# Our girl Kelly



## wally-eye (Oct 27, 2004)

Wonder why she doesn't visit MS anymore? Her profile says she hasn't visited since 9-16-09...


----------



## Maxx1 (Jan 25, 2011)

wally-eye said:


> Wonder why she doesn't visit MS anymore? Her profile says she hasn't visited since 9-16-09...


Maybe we all need to leave her a message on FB, Twitter or any of her fan pages and tell her we feel slighted. 

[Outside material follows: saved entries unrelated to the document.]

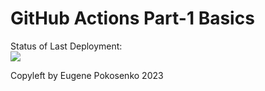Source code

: # GitHub Actions Part-1 Basics

Status of Last Deployment:<br>
<img src="https://github.com/Pokos1981/repo_with_tags/workflows/My-GITHUB-Actions-Basic/badge.svg?branch=master"><br>

Copyleft by Eugene Pokosenko 2023

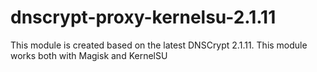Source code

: # dnscrypt-proxy-kernelsu-2.1.11
This module is created based on the latest DNSCrypt 2.1.11. This module works both with Magisk and KernelSU
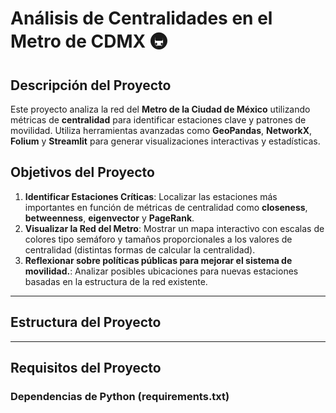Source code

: # **Análisis de Centralidades en el Metro de CDMX** 🚇

## **Descripción del Proyecto**
Este proyecto analiza la red del **Metro de la Ciudad de México** utilizando métricas de **centralidad** para identificar estaciones clave y patrones de movilidad. Utiliza herramientas avanzadas como **GeoPandas**, **NetworkX**, **Folium** y **Streamlit** para generar visualizaciones interactivas y estadísticas.

## **Objetivos del Proyecto**
1. **Identificar Estaciones Críticas**: Localizar las estaciones más importantes en función de métricas de centralidad como **closeness**, **betweenness**, **eigenvector** y **PageRank**.
2. **Visualizar la Red del Metro**: Mostrar un mapa interactivo con escalas de colores tipo semáforo y tamaños proporcionales a los valores de centralidad (distintas formas de calcular la centralidad).
3. **Reflexionar sobre políticas públicas para mejorar el sistema de movilidad.**: Analizar posibles ubicaciones para nuevas estaciones basadas en la estructura de la red existente.

---

## **Estructura del Proyecto**

---

## **Requisitos del Proyecto**
### **Dependencias de Python (requirements.txt)**
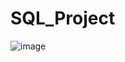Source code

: # SQL_Project

![image](https://github.com/sufiyan078/SQL_Project/assets/113026598/c9322395-ca85-4451-9f26-f1b97e7e9ee9)
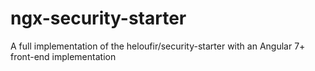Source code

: # ngx-security-starter
A full implementation of the heloufir/security-starter with an Angular 7+ front-end implementation

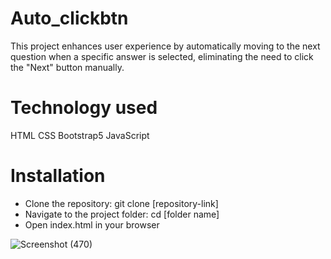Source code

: # Auto_clickbtn
This project enhances user experience by automatically moving to the next question when a specific answer is selected, eliminating the need to click the "Next" button manually.

# Technology used
HTML
CSS
Bootstrap5
JavaScript

# Installation
- Clone the repository:
  git clone [repository-link]
- Navigate to the project folder:
  cd [folder name]
- Open index.html in your browser

![Screenshot (470)](https://github.com/user-attachments/assets/971fc996-d797-440e-a8db-d2492ca7bfae)
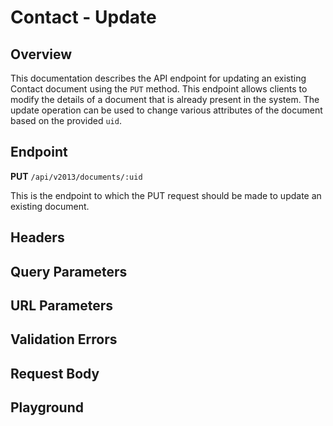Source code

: <script>
  import SwaggerUI from "@/swagger/view/SwaggerUI.vue"
  import swaggerJson from "@/swagger/json/contact/update.json";

  const swaggerSpecs = [
    { json: swaggerJson, protected: true },
  ];
</script>

# Contact - Update

## Overview

This documentation describes the API endpoint for updating an existing Contact document using the `PUT` method. This endpoint allows clients to modify the details of a document that is already present in the system. The update operation can be used to change various attributes of the document based on the provided `uid`.

## Endpoint

**PUT** `/api/v2013/documents/:uid`

This is the endpoint to which the PUT request should be made to update an existing document.

## Headers
<!--@include: @/../components/common/header/authorization-realm.md-->

## Query Parameters
<!--@include: @/../components/common/query/schema.md-->

## URL Parameters
<!--@include: @/../components/common/url/uid.md-->

## Validation Errors
<!--@include: @/../components/common/validation-error.md-->

## Request Body
<!--@include: @/../components/contact/request-body.md-->

## Playground

<SwaggerUI :swaggerSpecs="swaggerSpecs"/>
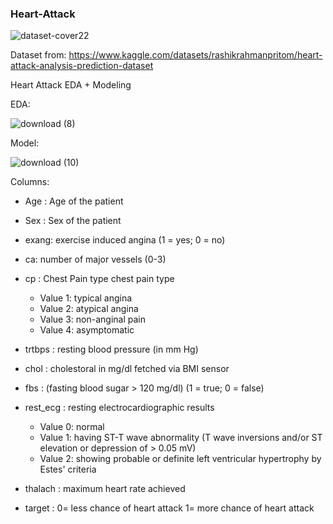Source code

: ### Heart-Attack

![dataset-cover22](https://user-images.githubusercontent.com/90480106/197604242-41d6855d-191c-43fe-b850-b12e27115578.jpeg)

Dataset from: https://www.kaggle.com/datasets/rashikrahmanpritom/heart-attack-analysis-prediction-dataset

Heart Attack EDA + Modeling

EDA:

![download (8)](https://user-images.githubusercontent.com/90480106/197604909-771d5b7b-17cb-4af4-b937-9dc6a92e5df6.png)

Model:

![download (10)](https://user-images.githubusercontent.com/90480106/197604999-02f991f4-081a-48f0-adb5-4bf9506236e0.png)

Columns:

* Age : Age of the patient

* Sex : Sex of the patient

* exang: exercise induced angina (1 = yes; 0 = no)

* ca: number of major vessels (0-3)

* cp : Chest Pain type chest pain type
  * Value 1: typical angina
  * Value 2: atypical angina
  * Value 3: non-anginal pain
  * Value 4: asymptomatic

* trtbps : resting blood pressure (in mm Hg)

* chol : cholestoral in mg/dl fetched via BMI sensor

* fbs : (fasting blood sugar > 120 mg/dl) (1 = true; 0 = false)

* rest_ecg : resting electrocardiographic results

  * Value 0: normal
  * Value 1: having ST-T wave abnormality (T wave inversions and/or ST elevation or depression of > 0.05 mV)
  * Value 2: showing probable or definite left ventricular hypertrophy by Estes' criteria
  
* thalach : maximum heart rate achieved

* target : 0= less chance of heart attack 1= more chance of heart attack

I bet if enough of us did she would show up!
Maybe even post some fine fishing/hunting pics/stories.


----------



## Fabner1 (Jan 24, 2009)

Maxx1 said:


> Maybe we all need to leave her a message on FB, Twitter or any of her fan pages and tell her we feel slighted.
> 
> I bet if enough of us did she would show up!
> Maybe even post some *fine* fishing/hunting pics/stories.


Maxx,

She is fine alright!

Fred


----------



## swampbuck (Dec 23, 2004)

I think the last time she visited, She probably left feeling somewhat violated.


----------



## Fabner1 (Jan 24, 2009)

swampbuck said:


> I think the last time she visited, She probably left feeling somewhat violated.


Who would violate Kelly?

Fred


----------



## WALLEYEvision (Dec 5, 2003)

Glad to hear she's now on the Outdoor Channel. I wasn't able to catch either one of the last two shows she co-hosted since leaving MOOD, Step Outside and The Guide Series with Kelly Gotch on the Pursuit Channel. 

Good luck Kel!
_Posted via Mobile Device_


----------



## Fabner1 (Jan 24, 2009)

gooseboy said:


> this thread looks to be on its way similar to the "perch milking" thread....:lol::yikes:



1500 views and counting!

Fred


----------